Asymptomatic, normotensive subjects with primary glucocorticoid resistance do not require any treatment. On the contrary, patients with symptomatic generalized glucocorticoid resistance are treated with high, individualized doses of oral dexamethasone (0.5-1.0 mg two or three times daily), a synthetic, potent glucocorticoid with minimal intrinsic mineralocorticoid activity. The goal is to suppress ACTH and, therefore, endogenous cortisol, DOC, corticosterone, and adrenal androgen secretion, correcting the mineralocorticoid and androgen excess states of these patients (20).  Adequate suppression of the HPA axis is of particular importance in cases of severe impairment of GR function, given that longstanding corticotroph hyperstimulation in association with decreased glucocorticoid negative feedback may lead to the development of an ACTH-secreting adenoma (48)

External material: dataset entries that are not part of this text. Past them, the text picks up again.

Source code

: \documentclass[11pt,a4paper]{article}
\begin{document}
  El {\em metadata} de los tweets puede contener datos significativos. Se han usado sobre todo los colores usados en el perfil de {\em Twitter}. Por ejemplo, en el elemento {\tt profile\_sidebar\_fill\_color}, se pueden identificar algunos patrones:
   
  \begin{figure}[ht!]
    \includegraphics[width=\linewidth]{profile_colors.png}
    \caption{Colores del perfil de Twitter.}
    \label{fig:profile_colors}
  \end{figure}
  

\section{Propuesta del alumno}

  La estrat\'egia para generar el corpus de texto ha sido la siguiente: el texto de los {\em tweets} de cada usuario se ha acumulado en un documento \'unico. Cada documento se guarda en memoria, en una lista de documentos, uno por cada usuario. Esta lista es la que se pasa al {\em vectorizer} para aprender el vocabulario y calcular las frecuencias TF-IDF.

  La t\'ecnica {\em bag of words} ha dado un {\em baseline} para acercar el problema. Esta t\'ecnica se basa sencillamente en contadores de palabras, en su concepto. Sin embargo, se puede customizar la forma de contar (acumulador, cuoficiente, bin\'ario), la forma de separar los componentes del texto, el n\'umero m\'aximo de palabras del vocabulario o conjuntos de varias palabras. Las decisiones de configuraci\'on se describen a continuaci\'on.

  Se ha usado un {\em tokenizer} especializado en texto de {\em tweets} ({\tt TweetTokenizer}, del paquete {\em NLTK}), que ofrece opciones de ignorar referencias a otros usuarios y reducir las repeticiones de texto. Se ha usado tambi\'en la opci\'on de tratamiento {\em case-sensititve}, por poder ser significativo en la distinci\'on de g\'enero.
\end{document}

Hypertensive patients should receive the smallest dose that lowers the serum concentration of mineralocorticoids and corrects electrolyte abnormalities. Hirsute patients should be treated with doses able to reduce the androgen excess.

Although, dexamethasone doses used to treat patients with glucocorticoid resistance are clearly pharmacologic for normal people, these patients do not manifest any side effects and/or Cushingoid features. Long-term dexamethasone dosage should be carefully individualized and titrated to normalize the biochemical picture and to control the clinical manifestations of the disease.

Untreated patients have no risk of adrenal insufficiency and do not need extra doses of dexamethasone in particularly stressful situations, such as surgery and illness. On the contrary, patients undergoing chronic treatment should receive the appropriate glucocorticoid coverage.